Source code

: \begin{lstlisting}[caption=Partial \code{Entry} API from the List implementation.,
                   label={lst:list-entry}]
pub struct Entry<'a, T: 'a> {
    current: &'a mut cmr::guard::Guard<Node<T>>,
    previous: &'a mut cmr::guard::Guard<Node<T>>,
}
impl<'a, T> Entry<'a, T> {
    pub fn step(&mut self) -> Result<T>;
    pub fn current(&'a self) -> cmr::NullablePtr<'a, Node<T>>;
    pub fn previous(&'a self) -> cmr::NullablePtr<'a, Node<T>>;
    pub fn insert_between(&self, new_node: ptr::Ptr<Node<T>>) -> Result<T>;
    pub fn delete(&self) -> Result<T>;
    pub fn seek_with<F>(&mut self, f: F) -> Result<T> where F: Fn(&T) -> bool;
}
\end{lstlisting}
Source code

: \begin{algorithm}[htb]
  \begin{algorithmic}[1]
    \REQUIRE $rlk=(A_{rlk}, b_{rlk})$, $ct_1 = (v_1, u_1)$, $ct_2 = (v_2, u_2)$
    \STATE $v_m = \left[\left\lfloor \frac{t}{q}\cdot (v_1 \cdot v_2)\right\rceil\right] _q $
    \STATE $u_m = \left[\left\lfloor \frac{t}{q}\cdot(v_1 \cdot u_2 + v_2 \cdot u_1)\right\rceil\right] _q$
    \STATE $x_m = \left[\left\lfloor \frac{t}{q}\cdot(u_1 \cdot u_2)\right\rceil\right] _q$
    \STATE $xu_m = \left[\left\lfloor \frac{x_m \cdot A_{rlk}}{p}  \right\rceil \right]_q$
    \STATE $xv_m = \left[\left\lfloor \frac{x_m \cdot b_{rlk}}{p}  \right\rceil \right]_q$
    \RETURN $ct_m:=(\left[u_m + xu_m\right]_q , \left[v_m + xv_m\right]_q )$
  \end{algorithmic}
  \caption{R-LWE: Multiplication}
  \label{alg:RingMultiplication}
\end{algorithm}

--------------------

Go through the records above, find each line with the string "Result", and copy it.

    pub fn step(&mut self) -> Result<T>;
    pub fn insert_between(&self, new_node: ptr::Ptr<Node<T>>) -> Result<T>;
    pub fn delete(&self) -> Result<T>;
    pub fn seek_with<F>(&mut self, f: F) -> Result<T> where F: Fn(&T) -> bool;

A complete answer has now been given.